Hi! I was just admitted to UT but I didn’t apply for honors back in December. It seems like almost everyone on CC is within that circle of honors students. Now that I’m more interested in the school, I’m concerned that there could be a divide between honor and regular students and what that means for me as a prospective regular freshman student. I know “honors” typically means special housing and advanced courses, but is there that big of a difference? Does a current student have any thoughts they’d like to share about this?
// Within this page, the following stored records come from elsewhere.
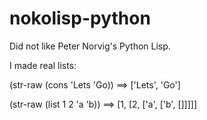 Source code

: # nokolisp-python
Did not like Peter Norvig's Python Lisp. 

I made real lists:

(str-raw (cons 'Lets 'Go)) ==> ['Lets', 'Go']

(str-raw (list 1 2 'a 'b)) ==> [1, [2, ['a', ['b', []]]]]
I don’t know the exact numbers but those students in an Honors program make up a small percentage of students at UT, certainly single digit percentage. Your “regular” degree at UT will do you extremely well in whatever your plans are for your future. Congrats and goodluck
Boy, do I ever!
Take a look at the Plan II 2021 thread for my detailed thoughts.
tl; dr version - Don’t. Just don’t.
The Shawshank Brother @AndyDufresne has some interesting thoughts. Though it is one man, and not the experience of my son, who does live in the Honors quad, 7 weeks or so from finishing up his freshman year. Or his friends that are not in honors.
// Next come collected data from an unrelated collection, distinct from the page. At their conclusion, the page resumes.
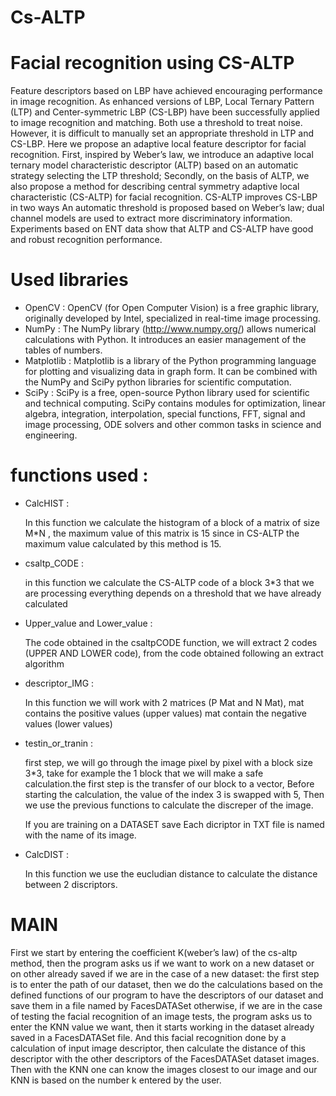 # Cs-ALTP
# Facial recognition using CS-ALTP
Feature descriptors based on LBP have achieved encouraging performance in image recognition. As enhanced versions of LBP, Local Ternary Pattern (LTP) and Center-symmetric LBP (CS-LBP) have been successfully applied to image recognition and matching. Both use a threshold to treat noise. However, it is difficult to manually set an appropriate threshold in LTP and CS-LBP. Here we propose an adaptive local feature descriptor for facial recognition.
First, inspired by Weber’s law, we introduce an adaptive local ternary model characteristic descriptor (ALTP) based on an automatic strategy selecting the LTP threshold;
Secondly, on the basis of ALTP, we also propose a method for describing central symmetry adaptive local characteristic (CS-ALTP) for facial recognition. CS-ALTP improves CS-LBP in two ways An automatic threshold is proposed based on Weber’s law; dual channel models are used to extract more discriminatory information. Experiments based on ENT data show that ALTP and CS-ALTP have good and robust recognition performance.
# Used libraries
* OpenCV : OpenCV (for Open Computer Vision) is a free graphic library, originally developed by Intel, specialized in real-time image processing.
* NumPy : The NumPy library (http://www.numpy.org/) allows numerical calculations with Python. It introduces an easier management of the tables of numbers.
* Matplotlib : Matplotlib is a library of the Python programming language for plotting and visualizing data in graph form. It can be combined with the NumPy and SciPy python libraries for scientific computation.
* SciPy : SciPy is a free, open-source Python library used for scientific and technical computing.
   SciPy contains modules for optimization, linear algebra, integration, interpolation, special functions, FFT, signal and image processing, ODE solvers and other common tasks in science and engineering.
# functions used :
* CalcHIST :

  In this function we calculate the histogram of a block of a matrix of size M*N , the maximum value of this matrix is 15 since in CS-ALTP the maximum value calculated by this method is 15.

  
* csaltp_CODE :

  in this function we calculate the CS-ALTP code of a block 3*3 that we are processing everything depends on a threshold that we have already calculated
  
* Upper_value and Lower_value :

  The code obtained in the csaltpCODE function, we will extract 2 codes (UPPER AND LOWER code), from the code obtained following an extract algorithm 
* descriptor_IMG :

  In this function we will work with 2 matrices (P Mat and N Mat),  mat contains the positive values (upper values)  mat contain the negative values (lower values)
* testin_or_tranin :

  first step, we will go through the image pixel by pixel with a block size 3*3, take for example the 1 block that we will make a safe calculation.the first step is the transfer of our block to a vector, Before starting the calculation, the value of the index 3 is swapped with 5, Then we use the previous functions to calculate the discreper of the image.

  If you are training on a DATASET save Each dicriptor in TXT file is named with the name of its image.
* CalcDIST :

  In this function we use the eucludian distance to calculate the distance between 2 discriptors.

  
# MAIN
First we start by entering the coefficient K(weber’s law) of the cs-altp method, then the program asks us if we want to work on a new dataset or on other already saved if we are in the case of a new dataset: the first step is to enter the path of our dataset, then we do the calculations based on the defined functions of our program to have the descriptors of our dataset and save them in a file named by FacesDATASet otherwise, if we are in the case of testing the facial recognition of an image tests, the program asks us to enter the KNN value we want, then it starts working in the dataset already saved in a FacesDATASet file.
And this facial recognition done by a calculation of input image descriptor, then calculate the distance of this descriptor with the other descriptors of the FacesDATASet dataset images.
Then with the KNN one can know the images closest to our image and our KNN is based on the number k entered by the user.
When you go to UT, you go to a premier flagship public university. You’re not at a private LA school or a religious institution or a technical training school. UT propitiously happens to be located in one of the most vibrant cities in the US for tech, music and funky, techie innovation of all kinds. It’s a rich mosaic, one that few others can match. Austin is a destination place for jobs and life, not just a cool college town like Ann Arbor or Charlottesville.
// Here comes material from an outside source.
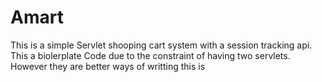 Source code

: # Amart
This is a simple Servlet shooping cart system with a session tracking api. This a biolerplate Code due to the constraint of having two servlets. However they are better ways of writting this is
And as we parents know, life and education is more related to a student’s ability to take advantage of the opportunities, learn from mistakes, rather than whining that you were cheated, that the world somehow dealt you a bad hand.
Preparation for life adventures are almost always the key to success in those adventures. Our Shawshank Brother did not prepare to win, or take seriously the applications that a 35 ACT would encourage, and is beating himself up over it and wants everyone on his perilous journey. He makes good points, however, a good read. He’s the guy who looks good on paper, but interviews differently maybe. I don’t know.
But in the end: attitude not aptitude will determine your altitude.
UT’s a great place. My OOS son has lots of well adjusted friends, funny experiences, a mind-blowing 46 on his first EE exam (say what?), and he surrounds himself with people of all nationalities and interests.
He prepared well to succeed, so did his friends in engineering, plan II, COLA, fine arts and economics. Honors and not.
It’s all about the mind you bring to any adventure that leads to positive outcomes.
I love that quote @EngPll- “Attitude not aptitude will determine your altitude.” Regardless of your major or program, UT will benefit those kids that take advantage of all it has to offer. You can’t wait for it to come to you. Gotta grab it by the horns, so to speak.
I learned that phrase from my B-school prof, Marianne Jennings. I use it often.